I hope this isn't confusing. I know agents don't like backstory in queries but I'm not sure how else to do it. by skipping the backstory......again, I haven't seen it and i would encourage you go get your posts and put it in QLH, but right now the format sounds more like a darling than an attribute, or even a necessity

Thanks!

quicklime
01-10-2012, 08:36 PM
as one more thought, are you sure this is a query and not a synopsis?

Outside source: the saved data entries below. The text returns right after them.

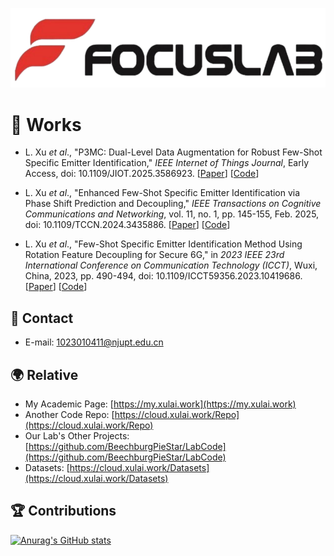 ![FocusLab](./FocusLab_Logo.png)

# 📑 Works
* L. Xu *et al*., "P3MC: Dual-Level Data Augmentation for Robust Few-Shot Specific Emitter Identification," *IEEE Internet of Things Journal*, Early Access, doi: 10.1109/JIOT.2025.3586923. [[Paper](https://ieeexplore.ieee.org/document/11073147)] [[Code](https://github.com/IcedWatermelonJuice/P3MC)]

* L. Xu *et al*., "Enhanced Few-Shot Specific Emitter Identification via Phase Shift Prediction and Decoupling," *IEEE Transactions on Cognitive Communications and 
Networking*, vol. 11, no. 1, pp. 145-155, Feb. 2025, doi: 10.1109/TCCN.2024.3435886. [[Paper](https://ieeexplore.ieee.org/document/10614374)] [[Code](https://github.com/IcedWatermelonJuice/FS-SEI/tree/main/PSPD)]

* L. Xu *et al*., "Few-Shot Specific Emitter Identification Method Using Rotation Feature Decoupling for Secure 6G," in *2023 IEEE 23rd International Conference on 
Communication Technology (ICCT)*, Wuxi, China, 2023, pp. 490-494, doi: 10.1109/ICCT59356.2023.10419686. [[Paper](https://ieeexplore.ieee.org/document/10419686)] [[Code](https://github.com/IcedWatermelonJuice/FS-SEI/tree/main/Rotation-Feature-Decoupling)]

## 📧 Contact
* E-mail: [1023010411@njupt.edu.cn](mailto:1023010411@njupt.edu.cn)

## 🌍 Relative
- My Academic Page: [https://my.xulai.work](https://my.xulai.work)
- Another Code Repo: [https://cloud.xulai.work/Repo](https://cloud.xulai.work/Repo)
- Our Lab's Other Projects: [https://github.com/BeechburgPieStar/LabCode](https://github.com/BeechburgPieStar/LabCode)
- Datasets: [https://cloud.xulai.work/Datasets](https://cloud.xulai.work/Datasets)

## 🏆 Contributions
[![Anurag's GitHub stats](https://github-readme-stats.vercel.app/api?username=IcedWatermelonJuice&show_icons=true&theme=ambient_gradient)](https://github.com/anuraghazra/github-readme-stats)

for example, depending how my day is written and if I like foreshadowing, scene setting, etc., my day may begin with me getting up to piss, and it taking forever to start and me having to run the water....then i eat my wheaties, drive to work, pee three times before noon in thready trickles, etc.....my QUERY begins at three thirty, when, during a routine physical, the doctor tells me he discovered I have an enlarged prostate, and I am at high familial risk for prostate cancer. the rest may well be part of the story, but my query starts with the cancer, and me having some decisions to make....and m query does not go backward from there to the timid tinkling

Drachen Jager
01-10-2012, 09:35 PM
Present tense period, full stop.

jcmoto
01-10-2012, 09:36 PM
Thanks for the response. I probably put too much info in the original question. Mostly I want to know how to incorporate 'going back in time' in a query. About half of my novel occurs in the present and half in the past.

For example:

A phone call wakes her in the middle of the night. It's her ex...

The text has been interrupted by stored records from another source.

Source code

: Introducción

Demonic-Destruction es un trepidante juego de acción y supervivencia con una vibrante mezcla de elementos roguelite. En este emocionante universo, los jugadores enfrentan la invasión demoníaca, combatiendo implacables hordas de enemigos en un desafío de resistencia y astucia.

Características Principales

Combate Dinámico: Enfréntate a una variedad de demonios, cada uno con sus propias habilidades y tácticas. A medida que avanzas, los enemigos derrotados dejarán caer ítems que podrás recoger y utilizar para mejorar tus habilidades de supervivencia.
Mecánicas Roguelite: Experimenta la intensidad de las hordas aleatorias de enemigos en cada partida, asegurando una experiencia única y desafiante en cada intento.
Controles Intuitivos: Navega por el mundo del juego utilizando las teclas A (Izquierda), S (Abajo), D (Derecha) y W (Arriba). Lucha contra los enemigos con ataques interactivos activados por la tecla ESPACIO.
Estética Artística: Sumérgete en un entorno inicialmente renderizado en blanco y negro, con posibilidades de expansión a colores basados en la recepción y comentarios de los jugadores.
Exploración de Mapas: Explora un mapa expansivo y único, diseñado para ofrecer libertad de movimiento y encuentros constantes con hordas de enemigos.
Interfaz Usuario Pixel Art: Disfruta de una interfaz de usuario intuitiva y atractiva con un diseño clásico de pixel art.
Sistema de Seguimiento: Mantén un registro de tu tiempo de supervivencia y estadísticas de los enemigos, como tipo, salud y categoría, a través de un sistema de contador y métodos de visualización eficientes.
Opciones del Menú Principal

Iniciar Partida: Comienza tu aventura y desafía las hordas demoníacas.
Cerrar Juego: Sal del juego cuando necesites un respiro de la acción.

She met him on the beach...

With the knowledge that he's sick, she goes to him...

Obviously this is way simplified. But does it make more sense? I can't say she gets his phone call, then she meets him. But I want to start with the call to show the conflict and provide a 'hook'. I just don't want the past tense to look like backstory when it's actually the meat of the novel.

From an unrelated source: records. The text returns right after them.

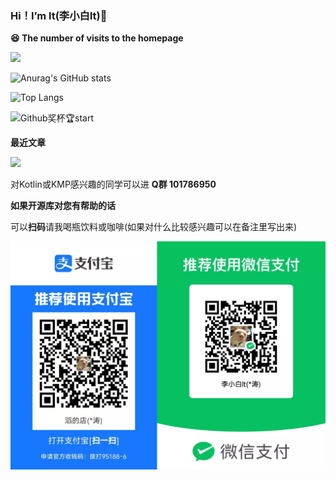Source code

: ### Hi！I’m lt(李小白lt)👋
**😆 The number of visits to the homepage**

[![](https://count.getloli.com/get/@ltttttttttttt.github.readme)](https://count.getloli.com/)

![Anurag's GitHub stats](https://github-readme-stats.vercel.app/api?username=ltttttttttttt&show_icons=true&theme=light_default&count_private=true&bg_color=30,eeeeee,cccccc&title_color=000000&text_color=000000)

![Top Langs](https://github-readme-stats-sigma-five.vercel.app/api/top-langs/?username=ltttttttttttt&theme=light_default&count_private=true&layout=compact&bg_color=30,eeeeee,cccccc&title_color=000000&text_color=000000)

![Github奖杯🏆start](https://github-profile-trophy.vercel.app/?username=ltttttttttttt&theme=onedark)

**最近文章**

[![](https://github-readme-juejin-recent-article-flywith24.vercel.app/juejin?id=4248168660474269&limit=1)](https://juejin.cn/user/4248168660474269/posts)


对Kotlin或KMP感兴趣的同学可以进 **Q群 101786950**

**如果开源库对您有帮助的话**

可以**扫码**请我喝瓶饮料或咖啡(如果对什么比较感兴趣可以在备注里写出来)

​<img src="resource/reward_code.webp">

Could be I'm way overthinking this. Probably the case.

quicklime
01-10-2012, 09:41 PM
it does make more sense, but then, like my prostate cancer analogy, your story begins with her reluctantly agreeing to visit an ex that hurt her, or whatever......FOR THE QUERY, we don't need to know they met in cabo and screwed like muskrats, or that his pecs were dreamy, or that they had their first real date at a Red Sox game or whatever else......that's all backstory. It may have a place in the novel, but it is a ginormous albatross around your query's neck, pulling it down

jcmoto
01-10-2012, 09:53 PM
Okay, yep, wrapping my head around that now. It makes perfect sense. It's always the most obvious answer that seems to completely evade me. Back to the drawing board.